Deploying Pega Platform using Kubernetes requires that you install Pega software files into a database that is available to the deployment. Pega-provided several Docker images that work together to deploy Pega software on nodes and a database instance running in your preferred cloud environment. Download required Docker images to your local system from the Pega-managed Docker repository, and tag them, and then upload them to your preferred Docker image repository.
A Pega deployment includes processes that prepare a split-schema configuration in which Pega rules and data objects reside on separate schemas. The process copies the Pega software into your rules schema. Pega provides separate Docker images to run a Tomcat-based web application, a backing service that runs Elasticsearch-based searches, and a Hazelcast cluster.
Pega-provided Docker images overview
After you obtain the required access download the required Pega Docker images from the Pega host site.
List of the Pega-provided Docker images:
Image Name | Description | Version details |
platform/pega | Deploys Pega Platform with its customized version of the Tomcat application server. | Pega provides a pega
Docker image for minor versions and patch versions of Pega Platform. To stay current with Pega releases, use the latest available
image. |
platform/installer | A utility image Pega provides to install or update the Pega-specific rules and database tables in the “Pega” database that you have configured for your deployment. | Pega provides a
pega-installer image for minor versions and patch
versions of Pega Platform. To stay current with
Pega releases, use the latest
available installer image to install or update your Pega software. |
platform-services/search-n-reporting-service | Deploys a cluster that runs search and reporting functions on
dedicated, backing service nodes. This Docker image contains Pega Search and Reporting Services (SRS),
with which you optimize Elasticsearch processing in your Pega deployment.

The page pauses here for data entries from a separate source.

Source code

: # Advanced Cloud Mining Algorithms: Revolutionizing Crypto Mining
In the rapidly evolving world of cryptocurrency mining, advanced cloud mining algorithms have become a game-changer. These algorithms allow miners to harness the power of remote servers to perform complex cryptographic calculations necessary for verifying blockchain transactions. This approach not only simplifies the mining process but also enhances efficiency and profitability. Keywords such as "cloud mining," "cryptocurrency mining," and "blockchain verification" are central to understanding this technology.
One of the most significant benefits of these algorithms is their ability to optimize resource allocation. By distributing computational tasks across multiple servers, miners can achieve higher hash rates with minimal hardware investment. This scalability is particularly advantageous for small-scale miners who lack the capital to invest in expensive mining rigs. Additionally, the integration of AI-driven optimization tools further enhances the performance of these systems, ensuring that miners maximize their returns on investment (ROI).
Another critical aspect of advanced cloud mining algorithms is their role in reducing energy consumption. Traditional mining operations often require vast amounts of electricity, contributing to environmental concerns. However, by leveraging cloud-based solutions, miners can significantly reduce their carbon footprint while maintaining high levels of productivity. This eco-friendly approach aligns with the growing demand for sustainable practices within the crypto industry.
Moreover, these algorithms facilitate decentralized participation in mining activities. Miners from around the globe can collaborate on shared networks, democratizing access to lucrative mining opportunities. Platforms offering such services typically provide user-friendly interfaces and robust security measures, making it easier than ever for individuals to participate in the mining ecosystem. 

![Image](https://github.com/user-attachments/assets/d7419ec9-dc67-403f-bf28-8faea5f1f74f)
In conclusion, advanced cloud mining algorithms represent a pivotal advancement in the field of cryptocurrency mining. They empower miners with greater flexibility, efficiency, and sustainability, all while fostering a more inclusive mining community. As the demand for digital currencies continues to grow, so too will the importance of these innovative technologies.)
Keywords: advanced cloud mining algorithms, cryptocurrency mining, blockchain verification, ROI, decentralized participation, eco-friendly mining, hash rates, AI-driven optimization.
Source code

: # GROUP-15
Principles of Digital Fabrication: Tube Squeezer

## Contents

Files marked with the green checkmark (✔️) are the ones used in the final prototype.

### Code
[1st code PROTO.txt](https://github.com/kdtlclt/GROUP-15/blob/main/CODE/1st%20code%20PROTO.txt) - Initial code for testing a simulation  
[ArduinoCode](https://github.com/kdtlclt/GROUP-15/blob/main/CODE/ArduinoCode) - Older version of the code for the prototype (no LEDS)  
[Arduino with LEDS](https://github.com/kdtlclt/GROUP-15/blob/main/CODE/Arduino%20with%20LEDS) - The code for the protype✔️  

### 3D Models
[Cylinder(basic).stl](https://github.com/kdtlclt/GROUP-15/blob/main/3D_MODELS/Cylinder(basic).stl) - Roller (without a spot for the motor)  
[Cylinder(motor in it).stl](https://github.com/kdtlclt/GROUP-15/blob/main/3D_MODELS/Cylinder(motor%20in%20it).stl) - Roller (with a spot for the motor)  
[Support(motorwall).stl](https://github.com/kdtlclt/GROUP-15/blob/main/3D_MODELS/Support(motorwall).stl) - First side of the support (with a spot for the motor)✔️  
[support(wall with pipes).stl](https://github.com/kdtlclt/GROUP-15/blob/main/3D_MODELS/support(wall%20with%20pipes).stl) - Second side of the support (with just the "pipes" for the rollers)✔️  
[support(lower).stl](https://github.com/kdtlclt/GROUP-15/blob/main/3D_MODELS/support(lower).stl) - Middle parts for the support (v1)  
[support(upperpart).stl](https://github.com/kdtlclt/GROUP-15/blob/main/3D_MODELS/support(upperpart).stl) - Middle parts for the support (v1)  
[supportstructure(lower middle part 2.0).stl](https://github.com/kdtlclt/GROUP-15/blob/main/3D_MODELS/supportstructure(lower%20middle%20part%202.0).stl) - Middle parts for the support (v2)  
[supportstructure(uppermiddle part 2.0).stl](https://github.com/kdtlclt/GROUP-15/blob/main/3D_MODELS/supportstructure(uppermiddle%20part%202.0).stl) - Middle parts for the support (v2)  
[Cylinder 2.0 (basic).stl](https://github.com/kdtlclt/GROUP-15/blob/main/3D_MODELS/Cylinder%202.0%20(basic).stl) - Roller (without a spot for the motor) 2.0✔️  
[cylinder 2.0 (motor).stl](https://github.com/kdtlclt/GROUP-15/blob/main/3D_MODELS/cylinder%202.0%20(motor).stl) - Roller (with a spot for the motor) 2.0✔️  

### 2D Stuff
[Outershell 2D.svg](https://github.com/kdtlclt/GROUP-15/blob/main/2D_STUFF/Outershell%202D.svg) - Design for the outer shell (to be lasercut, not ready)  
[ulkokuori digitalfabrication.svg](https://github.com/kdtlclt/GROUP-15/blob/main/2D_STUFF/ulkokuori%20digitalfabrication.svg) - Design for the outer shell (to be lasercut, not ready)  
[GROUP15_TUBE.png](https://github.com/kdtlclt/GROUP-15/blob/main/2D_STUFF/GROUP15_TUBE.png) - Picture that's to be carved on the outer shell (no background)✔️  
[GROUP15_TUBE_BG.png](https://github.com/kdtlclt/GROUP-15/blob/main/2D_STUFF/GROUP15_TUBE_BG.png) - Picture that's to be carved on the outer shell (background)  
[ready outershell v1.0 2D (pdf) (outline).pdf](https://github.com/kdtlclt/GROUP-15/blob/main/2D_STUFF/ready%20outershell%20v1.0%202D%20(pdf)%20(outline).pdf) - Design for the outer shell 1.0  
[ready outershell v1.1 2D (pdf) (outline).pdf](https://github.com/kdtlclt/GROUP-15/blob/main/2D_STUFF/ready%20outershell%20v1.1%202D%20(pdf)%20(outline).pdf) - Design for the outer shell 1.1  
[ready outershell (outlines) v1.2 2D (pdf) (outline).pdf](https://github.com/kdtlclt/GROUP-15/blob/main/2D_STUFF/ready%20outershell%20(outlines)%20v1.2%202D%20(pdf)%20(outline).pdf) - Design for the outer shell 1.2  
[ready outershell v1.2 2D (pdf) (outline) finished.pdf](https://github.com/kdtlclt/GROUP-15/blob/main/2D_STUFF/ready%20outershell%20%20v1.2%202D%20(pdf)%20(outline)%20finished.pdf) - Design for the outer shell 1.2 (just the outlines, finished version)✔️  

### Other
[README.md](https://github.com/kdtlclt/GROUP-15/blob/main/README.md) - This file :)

Pega Platform version 8.6 and later support the backing service feature that runs independently of your web server nodes. For an overview of setting up SRS-based search in Pega Platform and using Indexed classes for SRS, see the appropriate section in Using full-text search based in Elasticsearch. | Pega provides SRS Docker image versions starting at 1.12.0; Pega certified these images against Elasticsearch versions 7.10.2 and 7.16.3. To stay current with Pega releases, use the latest available SRS image--1.17.10 or later. |
platform/clustering-service | Deploys the required clustering service, Hazelcast for the caching
capabilities in Pega Infinity as a backing service. This Docker image
contains the Hazelcast clustering Service. Pega Platform versions 8.6 and later support the client-server Hazelcast model. This model supersedes the embedded deployment, which is deprecated in 8.7 and later and do not use the embedded model for new deployments. | To stay current with Pega releases, use the latest available a Hazelcast service Docker Image that is tagged with version 1.0.3 or later. |
Determining which Dockers images to use for your deployment
Pega uses a standard naming practice of
hostname/product/image:tag
.
When you choose a Pega Platform version for your downloaded Docker
images, use the same version tag for each of the images that you download. For the
platform/installer/image:tag
image, the :tag
represents the version of Pega that you want to install. For example, the tag
:8.7.1
installs Pega Platform version
8.7.1.
For platform/pega
and platform/search
images,
Pega also offers an image with a version tag
appended with a date stamp that uses the pattern
pegaVersion-YYYYMMDD
to indicate the version and the date when
Pega built the image. For example, if you pull
the platform/pega
that has the tag
pega:8.5.1-20201026
, it indicates that Pega built this 8.5.1 image on October 26, 2020. Using
the version tag without the date stamp points to the most recently built image for
that version.
The date stamp confirms that the image you download includes the changes that Pega engineering commits to the repository by using pull requests that have the date stamp date. While Pega builds the most current patch version of each minor release once daily, Pega makes the last five daily-built images available for client downloads. After Pega releases a new patch version, the prior patch version no longer receives daily builds with a date stamp tag.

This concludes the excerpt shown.